Optimization problems subject to PDE constraints constitute a mathematical tool that can be applied to a wide range of scientific processes, including fluid flow control, medical imaging, option pricing, biological and chemical processes, and electromagnetic inverse problems, to name a few. These problems involve minimizing some function arising from a particular physical objective, while at the same time obeying a system of PDEs which describe the process. It is necessary to obtain accurate solutions to such problems within a reasonable CPU time, in particular for time-dependent problems, for which the “all-at-once” solution can lead to extremely large linear systems.

 

In this talk we consider iterative methods, in particular Krylov subspace methods, to solve such systems, accelerated by fast and robust preconditioning strategies. In particular, we will survey several new developments, including block preconditioners for fluid flow control problems, a circulant preconditioning framework for solving certain optimization problems constrained by fractional differential equations, and multiple saddle-point preconditioners for block tridiagonal linear systems. We will illustrate the benefit of using these new approaches through a range of numerical experiments.

 

This talk is based on work with Santolo Leveque (Scuola Normale Superiore, Pisa), Spyros Pougkakiotis (Yale University), Jacek Gondzio (University of Edinburgh), and Andreas Potschka (TU Clausthal).

Thu, 02 Nov 2023

12:00 - 13:00
L3

Coarsening of thin films with weak condensation

Hangjie Ji
(North Carolina State University)
Abstract

A lubrication model can be used to describe the dynamics of a weakly volatile viscous fluid layer on a hydrophobic substrate. Thin layers of the fluid are unstable to perturbations and break up into slowly evolving interacting droplets. In this talk, we will present a reduced-order dynamical system derived from the lubrication model based on the nearest-neighbour droplet interactions in the weak condensation limit. Dynamics for periodic arrays of identical drops and pairwise droplet interactions are investigated which provide insights to the coarsening dynamics of a large droplet system. Weak condensation is shown to be a singular perturbation, fundamentally changing the long-time coarsening dynamics for the droplets and the overall mass of the fluid in two additional regimes of long-time dynamics. This is joint work with Thomas Witelski.

Thu, 02 Nov 2023

12:00 - 13:00
L1

Model and data fusion: physics-driven learning in cancer research

Pasquale Ciarletta
(MOX Laboratory, Politecnico di Milano, Italy)
Abstract

The key role of physical and mechanical interactions in cancer emerges from a very large variety of data sources and methods - from genomics to bioimaging, from proteomics to clinical records. Thus, learning physics-driven relational information is crucial to characterize its progression at different scales.
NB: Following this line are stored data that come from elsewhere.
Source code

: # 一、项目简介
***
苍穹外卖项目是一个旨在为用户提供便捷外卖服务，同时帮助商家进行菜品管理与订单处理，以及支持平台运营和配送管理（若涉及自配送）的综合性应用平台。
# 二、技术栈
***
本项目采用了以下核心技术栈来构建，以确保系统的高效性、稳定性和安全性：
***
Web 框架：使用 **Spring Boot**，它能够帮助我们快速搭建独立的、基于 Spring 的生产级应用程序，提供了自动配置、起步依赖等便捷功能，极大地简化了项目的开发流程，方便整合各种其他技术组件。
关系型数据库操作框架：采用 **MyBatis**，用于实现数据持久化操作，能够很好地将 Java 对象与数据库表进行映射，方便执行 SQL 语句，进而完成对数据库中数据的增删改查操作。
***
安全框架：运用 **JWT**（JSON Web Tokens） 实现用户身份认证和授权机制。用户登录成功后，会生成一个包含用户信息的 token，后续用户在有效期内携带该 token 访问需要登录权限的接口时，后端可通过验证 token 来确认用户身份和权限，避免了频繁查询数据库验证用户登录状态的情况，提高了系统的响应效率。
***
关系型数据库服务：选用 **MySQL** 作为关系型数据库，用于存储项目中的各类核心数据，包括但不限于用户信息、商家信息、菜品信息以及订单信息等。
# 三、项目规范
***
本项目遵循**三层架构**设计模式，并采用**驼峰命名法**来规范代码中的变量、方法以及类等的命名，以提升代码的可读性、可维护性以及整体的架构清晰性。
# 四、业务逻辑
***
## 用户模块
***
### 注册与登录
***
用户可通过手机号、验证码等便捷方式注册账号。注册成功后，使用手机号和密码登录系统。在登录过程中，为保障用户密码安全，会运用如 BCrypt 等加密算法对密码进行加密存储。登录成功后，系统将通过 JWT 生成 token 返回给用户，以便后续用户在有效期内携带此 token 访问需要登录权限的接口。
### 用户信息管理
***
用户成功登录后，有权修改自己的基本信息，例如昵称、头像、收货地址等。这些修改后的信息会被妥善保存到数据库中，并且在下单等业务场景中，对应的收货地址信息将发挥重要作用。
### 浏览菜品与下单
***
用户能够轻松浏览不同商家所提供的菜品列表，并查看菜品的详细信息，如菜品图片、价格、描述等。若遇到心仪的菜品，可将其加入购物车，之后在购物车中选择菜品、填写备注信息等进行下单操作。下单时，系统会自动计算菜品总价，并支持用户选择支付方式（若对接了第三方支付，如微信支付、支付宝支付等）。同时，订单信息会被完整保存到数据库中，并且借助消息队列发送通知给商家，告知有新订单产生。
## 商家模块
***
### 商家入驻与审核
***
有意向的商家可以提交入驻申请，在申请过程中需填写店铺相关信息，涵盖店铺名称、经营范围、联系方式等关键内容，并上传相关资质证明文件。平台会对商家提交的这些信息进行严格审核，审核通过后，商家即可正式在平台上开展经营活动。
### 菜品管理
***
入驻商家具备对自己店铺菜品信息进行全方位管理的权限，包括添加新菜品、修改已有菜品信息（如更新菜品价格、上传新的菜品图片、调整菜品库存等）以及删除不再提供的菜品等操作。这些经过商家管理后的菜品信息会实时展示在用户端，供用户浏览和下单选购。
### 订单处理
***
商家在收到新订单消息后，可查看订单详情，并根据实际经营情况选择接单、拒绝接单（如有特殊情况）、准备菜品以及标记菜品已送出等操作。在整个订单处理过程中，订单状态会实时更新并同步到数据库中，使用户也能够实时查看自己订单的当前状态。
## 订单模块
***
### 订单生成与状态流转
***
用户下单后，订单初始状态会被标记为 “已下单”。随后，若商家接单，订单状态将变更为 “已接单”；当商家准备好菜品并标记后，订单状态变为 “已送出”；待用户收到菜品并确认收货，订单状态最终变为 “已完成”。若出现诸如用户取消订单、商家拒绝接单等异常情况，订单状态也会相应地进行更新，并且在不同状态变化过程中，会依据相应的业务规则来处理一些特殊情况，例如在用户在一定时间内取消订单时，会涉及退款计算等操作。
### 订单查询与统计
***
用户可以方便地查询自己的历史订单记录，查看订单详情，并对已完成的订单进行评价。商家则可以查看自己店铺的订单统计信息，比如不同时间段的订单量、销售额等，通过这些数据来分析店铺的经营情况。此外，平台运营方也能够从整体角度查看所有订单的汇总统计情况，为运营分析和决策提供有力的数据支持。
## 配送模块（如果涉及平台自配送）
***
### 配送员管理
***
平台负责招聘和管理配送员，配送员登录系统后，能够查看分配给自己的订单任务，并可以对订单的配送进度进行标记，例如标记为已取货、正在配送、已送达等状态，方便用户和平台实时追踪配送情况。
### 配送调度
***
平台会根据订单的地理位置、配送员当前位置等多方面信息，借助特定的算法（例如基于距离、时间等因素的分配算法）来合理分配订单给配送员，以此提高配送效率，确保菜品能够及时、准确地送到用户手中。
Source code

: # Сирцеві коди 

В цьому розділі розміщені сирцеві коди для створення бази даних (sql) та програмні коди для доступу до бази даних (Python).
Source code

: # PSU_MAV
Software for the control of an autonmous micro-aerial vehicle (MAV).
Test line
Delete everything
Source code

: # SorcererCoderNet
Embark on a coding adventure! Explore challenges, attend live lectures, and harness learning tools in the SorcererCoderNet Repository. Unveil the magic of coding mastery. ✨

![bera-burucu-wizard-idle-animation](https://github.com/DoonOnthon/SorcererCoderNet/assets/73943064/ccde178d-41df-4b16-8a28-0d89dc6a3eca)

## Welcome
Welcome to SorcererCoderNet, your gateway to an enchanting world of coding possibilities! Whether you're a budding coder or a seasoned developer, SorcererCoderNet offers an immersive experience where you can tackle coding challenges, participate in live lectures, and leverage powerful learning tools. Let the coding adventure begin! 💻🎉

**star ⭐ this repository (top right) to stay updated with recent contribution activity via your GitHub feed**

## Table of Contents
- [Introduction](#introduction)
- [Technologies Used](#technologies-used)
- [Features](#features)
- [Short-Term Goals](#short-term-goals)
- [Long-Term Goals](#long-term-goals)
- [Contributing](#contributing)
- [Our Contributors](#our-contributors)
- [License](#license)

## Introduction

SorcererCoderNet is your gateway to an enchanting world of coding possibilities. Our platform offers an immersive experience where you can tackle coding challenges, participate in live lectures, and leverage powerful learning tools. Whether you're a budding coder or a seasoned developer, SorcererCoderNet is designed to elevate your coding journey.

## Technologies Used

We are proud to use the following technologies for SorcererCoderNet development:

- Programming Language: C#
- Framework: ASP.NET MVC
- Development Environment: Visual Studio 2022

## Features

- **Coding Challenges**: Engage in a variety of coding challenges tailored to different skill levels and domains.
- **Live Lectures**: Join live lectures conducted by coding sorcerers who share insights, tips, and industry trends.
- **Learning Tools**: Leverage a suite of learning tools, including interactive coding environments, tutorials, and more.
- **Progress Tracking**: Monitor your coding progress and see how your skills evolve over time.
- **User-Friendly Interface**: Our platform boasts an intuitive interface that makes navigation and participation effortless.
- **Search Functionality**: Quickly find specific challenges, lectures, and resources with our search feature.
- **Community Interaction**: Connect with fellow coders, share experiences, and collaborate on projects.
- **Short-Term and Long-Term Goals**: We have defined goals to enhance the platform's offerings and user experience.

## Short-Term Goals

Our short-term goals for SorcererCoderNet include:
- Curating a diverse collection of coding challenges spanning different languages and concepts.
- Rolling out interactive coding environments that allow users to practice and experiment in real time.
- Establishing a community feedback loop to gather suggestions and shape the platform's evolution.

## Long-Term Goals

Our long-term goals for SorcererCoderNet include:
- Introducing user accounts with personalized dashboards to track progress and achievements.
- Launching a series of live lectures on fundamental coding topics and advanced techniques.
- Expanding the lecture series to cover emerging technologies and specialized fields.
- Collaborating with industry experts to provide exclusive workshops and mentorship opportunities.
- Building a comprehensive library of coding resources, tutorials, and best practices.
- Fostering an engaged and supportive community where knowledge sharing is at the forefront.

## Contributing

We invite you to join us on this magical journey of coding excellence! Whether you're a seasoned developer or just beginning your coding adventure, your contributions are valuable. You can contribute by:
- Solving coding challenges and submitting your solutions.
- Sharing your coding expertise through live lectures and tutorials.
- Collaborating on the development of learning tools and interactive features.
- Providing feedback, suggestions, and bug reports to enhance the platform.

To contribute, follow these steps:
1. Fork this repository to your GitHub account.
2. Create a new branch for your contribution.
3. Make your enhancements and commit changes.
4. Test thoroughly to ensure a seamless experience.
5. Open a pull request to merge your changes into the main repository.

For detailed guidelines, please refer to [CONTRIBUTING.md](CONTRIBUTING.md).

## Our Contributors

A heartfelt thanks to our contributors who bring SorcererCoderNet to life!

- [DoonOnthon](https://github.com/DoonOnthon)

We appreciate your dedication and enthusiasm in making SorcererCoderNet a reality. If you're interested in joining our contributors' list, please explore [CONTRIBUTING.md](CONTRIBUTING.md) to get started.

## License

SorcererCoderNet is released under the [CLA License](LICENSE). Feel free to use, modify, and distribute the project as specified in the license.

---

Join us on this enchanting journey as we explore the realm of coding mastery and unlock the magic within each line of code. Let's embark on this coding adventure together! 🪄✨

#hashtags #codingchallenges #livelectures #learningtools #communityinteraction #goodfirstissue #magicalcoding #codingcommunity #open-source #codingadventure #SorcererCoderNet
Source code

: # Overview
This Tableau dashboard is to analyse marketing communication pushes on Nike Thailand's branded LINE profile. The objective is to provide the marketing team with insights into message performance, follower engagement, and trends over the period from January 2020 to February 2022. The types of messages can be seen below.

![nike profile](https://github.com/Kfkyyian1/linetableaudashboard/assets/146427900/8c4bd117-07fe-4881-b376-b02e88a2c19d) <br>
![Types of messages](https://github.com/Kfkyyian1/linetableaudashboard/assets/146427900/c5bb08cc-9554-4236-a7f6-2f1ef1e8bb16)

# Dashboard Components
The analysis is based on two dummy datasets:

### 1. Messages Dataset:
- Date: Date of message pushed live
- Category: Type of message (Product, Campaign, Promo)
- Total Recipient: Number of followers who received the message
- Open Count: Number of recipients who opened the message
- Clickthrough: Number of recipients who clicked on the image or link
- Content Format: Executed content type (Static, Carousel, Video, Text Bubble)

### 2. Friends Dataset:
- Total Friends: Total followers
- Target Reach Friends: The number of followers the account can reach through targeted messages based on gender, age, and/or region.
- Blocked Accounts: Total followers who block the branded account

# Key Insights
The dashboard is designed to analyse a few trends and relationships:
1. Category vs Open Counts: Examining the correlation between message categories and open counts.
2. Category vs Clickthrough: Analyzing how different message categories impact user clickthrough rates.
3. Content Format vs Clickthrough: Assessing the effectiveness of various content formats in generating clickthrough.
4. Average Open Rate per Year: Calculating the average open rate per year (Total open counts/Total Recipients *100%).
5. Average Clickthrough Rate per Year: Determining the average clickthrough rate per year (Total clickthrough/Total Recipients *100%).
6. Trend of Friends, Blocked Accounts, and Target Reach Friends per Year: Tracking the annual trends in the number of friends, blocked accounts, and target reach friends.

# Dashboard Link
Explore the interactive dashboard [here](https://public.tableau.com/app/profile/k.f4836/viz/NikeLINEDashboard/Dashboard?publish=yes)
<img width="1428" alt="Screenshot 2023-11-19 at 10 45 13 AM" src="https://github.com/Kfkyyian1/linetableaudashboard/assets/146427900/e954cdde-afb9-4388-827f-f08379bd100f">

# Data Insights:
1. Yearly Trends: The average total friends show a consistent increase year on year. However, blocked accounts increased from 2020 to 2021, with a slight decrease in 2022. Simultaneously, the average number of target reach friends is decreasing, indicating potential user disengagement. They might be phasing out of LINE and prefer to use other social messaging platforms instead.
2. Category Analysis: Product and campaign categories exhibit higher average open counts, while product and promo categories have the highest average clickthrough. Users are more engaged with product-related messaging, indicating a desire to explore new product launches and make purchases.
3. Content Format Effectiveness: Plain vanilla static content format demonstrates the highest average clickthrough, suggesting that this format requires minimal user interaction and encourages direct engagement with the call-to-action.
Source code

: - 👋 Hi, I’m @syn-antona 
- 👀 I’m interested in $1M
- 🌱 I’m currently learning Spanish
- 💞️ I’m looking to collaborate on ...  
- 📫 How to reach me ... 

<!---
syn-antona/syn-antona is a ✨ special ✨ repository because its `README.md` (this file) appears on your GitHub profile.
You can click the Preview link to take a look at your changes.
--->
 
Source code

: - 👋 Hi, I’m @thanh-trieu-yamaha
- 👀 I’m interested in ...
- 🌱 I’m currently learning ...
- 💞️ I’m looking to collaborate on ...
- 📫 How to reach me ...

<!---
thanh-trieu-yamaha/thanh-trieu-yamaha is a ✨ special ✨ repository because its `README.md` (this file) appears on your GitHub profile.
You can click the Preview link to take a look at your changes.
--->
In this talk I will discuss how mathematical and computational tools allow for learning  and better understanding of  the mechano-biology of cancer thanks to the integration of  patient-specific data and physics-based models. I will present a few applications developed in the last decade in which the development of  digital twins,  empowered by ad-hoc learning tools,  allows us to test new hypotheses,  to assess the model predictions against biological and clinical data, and to aid decision-making in a clinical setting.

Funding from MUR - PRIN 2020, Progetto di Eccellenza 2023-2027 and Regione Lombardia (NEWMED Grant, ID: 117599, POR FESR 2014-2020) is gratefully acknowledged.